From: Heng Qi <hengqi@linux.alibaba.com>
To: "Si-Wei Liu" <si-wei.liu@oracle.com>
Cc: Halil Pasic <pasic@linux.ibm.com>,
Cornelia Huck <cohuck@redhat.com>,
"virtio-comment@lists.linux.dev" <virtio-comment@lists.linux.dev>,
Jason Wang <jasowang@redhat.com>,
Xuan Zhuo <xuanzhuo@linux.alibaba.com>,
Parav Pandit <parav@nvidia.com>,
"Michael S. Tsirkin" <mst@redhat.com>
Subject: Re: [PATCH v5] virtio-net: clarify coalescing parameters settings
Date: Sat, 22 Jun 2024 09:34:29 +0800 [thread overview]
Message-ID: <1719020069.8729858-17-hengqi@linux.alibaba.com> (raw)
In-Reply-To: <b9e47c91-46aa-4526-b441-de48906f1ae4@oracle.com>
On Fri, 21 Jun 2024 16:46:27 -0700, "Si-Wei Liu" <si-wei.liu@oracle.com> wrote:
>
>
> On 6/20/2024 8:24 PM, Heng Qi wrote:
> > On Thu, 20 Jun 2024 18:21:03 -0700, "Si-Wei Liu" <si-wei.liu@oracle.com> wrote:
> >>
> >> On 6/20/2024 12:40 AM, Heng Qi wrote:
> >>> On Mon, 17 Jun 2024 16:31:25 -0700, "Si-Wei Liu" <si-wei.liu@oracle.com> wrote:
> >>>> On 6/16/2024 7:27 PM, Heng Qi wrote:
> >>>>> On Thu, 13 Jun 2024 02:13:50 -0400, "Michael S. Tsirkin" <mst@redhat.com> wrote:
> >>>>>> On Tue, Jun 11, 2024 at 05:43:18PM +0000, Parav Pandit wrote:
> >>>>>>>> From: Michael S. Tsirkin <mst@redhat.com>
> >>>>>>>> Sent: Tuesday, June 11, 2024 10:00 PM
> >>>>>>>> How we can we make progress with
> >>>>>>>> the realease but sure we don't make backwards compat a pain?
> >>>>>>>>
> >>>>>>>> Ideas?
> >>>>>>>>
> >>>>>>> There is no functional break with this relaxation.
> >>>>>>> Device set some non-zero defaults and driver didn't modify them....
> >>>>>>> Anything broken? Unlikely.
> >>>> Generally it's inappropriate to leave this decision making to the device
> >>>> for what would be the best / most performant default config, as the
> >>>> device is generally considered agnostic to the guest load...
> >>> Instead, the performance of the virtual machine and the driver depends heavily
> >>> on how the device is implemented, just as we have proposed various ways to
> >>> offload the data queue in the device to the hardware.
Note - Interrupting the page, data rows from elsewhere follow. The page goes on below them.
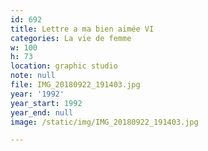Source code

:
 ```yaml
---
id: 692
title: Lettre a ma bien aimée VI
categories: La vie de femme
w: 100
h: 73
location: graphic studio
note: null
file: IMG_20180922_191403.jpg
year: '1992'
year_start: 1992
year_end: null
image: /static/img/IMG_20180922_191403.jpg

---
```

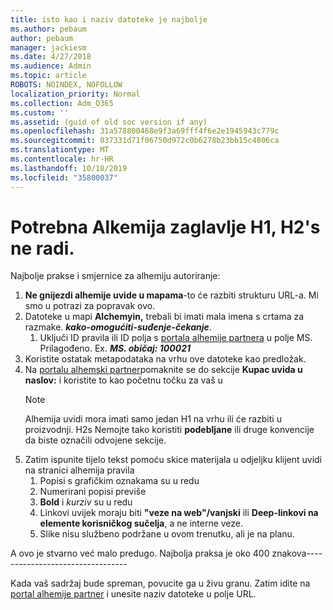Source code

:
```yaml
---
title: isto kao i naziv datoteke je najbolje
ms.author: pebaum
author: pebaum
manager: jackiesm
ms.date: 4/27/2018
ms.audience: Admin
ms.topic: article
ROBOTS: NOINDEX, NOFOLLOW
localization_priority: Normal
ms.collection: Adm_O365
ms.custom: ''
ms.assetid: (guid of old soc version if any)
ms.openlocfilehash: 31a578800468e9f3a69fff4f6e2e1945943c779c
ms.sourcegitcommit: 037331d71f06750d972c0b6278b23bb15c4806ca
ms.translationtype: MT
ms.contentlocale: hr-HR
ms.lasthandoff: 10/18/2019
ms.locfileid: "35800037"
---
```

# <a name="required-alchemy-header-h1-h2s-dont-work"></a>Potrebna Alkemija zaglavlje H1, H2's ne radi.
Najbolje prakse i smjernice za alhemiju autoriranje:

1. **Ne gnijezdi alhemije uvide u mapama**-to će razbiti strukturu URL-a. Mi smo u potrazi za popravak ovo.
1. Datoteke u mapi **Alchemyin,** trebali bi imati mala imena s crtama za razmake. ***kako-omogućiti-suđenje-čekanje***.
    1. Uključi ID pravila ili ID polja s [portala alhemije partnera](https://alchemyportal.azurewebsites.net) u polje MS. Prilagođeno. Ex. ***MS. običaj: 100021***
1. Koristite ostatak metapodataka na vrhu ove datoteke kao predložak.
1. Na [portalu alhemski partner](https://alchemyportal.azurewebsites.net)pomaknite se do sekcije **Kupac uvida u naslov:** i koristite to kao početnu točku za vaš u 
    > [!NOTE]
    > Alhemija uvidi mora imati samo jedan H1 na vrhu ili će razbiti u proizvodnji. H2s Nemojte tako koristiti **podebljane** ili druge konvencije da biste označili odvojene sekcije.
1. Zatim ispunite tijelo tekst pomoću skice materijala u odjeljku klijent uvidi na stranici alhemija pravila
    1. Popisi s grafičkim oznakama su u redu
    1. Numerirani popisi previše
    1. **Bold** i *kurziv* su u redu
    1. Linkovi uvijek moraju biti **"veze na web"/vanjski** ili **Deep-linkovi na elemente korisničkog sučelja**, a ne interne veze.
    1. Slike nisu službeno podržane u ovom trenutku, ali je na planu.

A ovo je stvarno već malo predugo. Najbolja praksa je oko 400 znakova---------------------------------

Kada vaš sadržaj bude spreman, povucite ga u živu granu. Zatim idite na [portal alhemije partner](https://alchemyportal.azurewebsites.net) i unesite naziv datoteke u polje URL. 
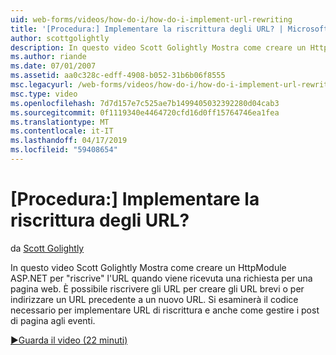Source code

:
 ```yaml
---
uid: web-forms/videos/how-do-i/how-do-i-implement-url-rewriting
title: '[Procedura:] Implementare la riscrittura degli URL? | Microsoft Docs'
author: scottgolightly
description: In questo video Scott Golightly Mostra come creare un HttpModule ASP.NET per 'riscrivere' URL quando viene ricevuta una richiesta per una pagina web. È possibile riscrivere...
ms.author: riande
ms.date: 07/01/2007
ms.assetid: aa0c328c-edff-4908-b052-31b6b06f8555
msc.legacyurl: /web-forms/videos/how-do-i/how-do-i-implement-url-rewriting
msc.type: video
ms.openlocfilehash: 7d7d157e7c525ae7b1499405032392280d04cab3
ms.sourcegitcommit: 0f1119340e4464720cfd16d0ff15764746ea1fea
ms.translationtype: MT
ms.contentlocale: it-IT
ms.lasthandoff: 04/17/2019
ms.locfileid: "59408654"
---
```

# <a name="how-do-i-implement-url-rewriting"></a>[Procedura:] Implementare la riscrittura degli URL?

da [Scott Golightly](https://github.com/scottgolightly)

In questo video Scott Golightly Mostra come creare un HttpModule ASP.NET per "riscrive" l'URL quando viene ricevuta una richiesta per una pagina web. È possibile riscrivere gli URL per creare gli URL brevi o per indirizzare un URL precedente a un nuovo URL. Si esaminerà il codice necessario per implementare URL di riscrittura e anche come gestire i post di pagina agli eventi.

[&#9654;Guarda il video (22 minuti)](https://channel9.msdn.com/Blogs/ASP-NET-Site-Videos/how-do-i-implement-url-rewriting)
The reason why most
> >>> devices use software to simulate ctrlq instead of using hardware offload is
> >>> that the driver has no requirements for the performance of ctrlq before, that is,
> >>> the device implementation is responsible for and meets the driver's performance
> >>> requirements.
> >> I am not sure I follow the arguments of ctrlq being s/w or h/w, I
> >> thought that it was for the debate why we need coalescing on hardware
> >> offload device in the first place, instead of reusing event index or
> >> similar s/w based notification suppression. I don't doubt the value of
> >> coalescing, but how's it relevant to the default value disposition?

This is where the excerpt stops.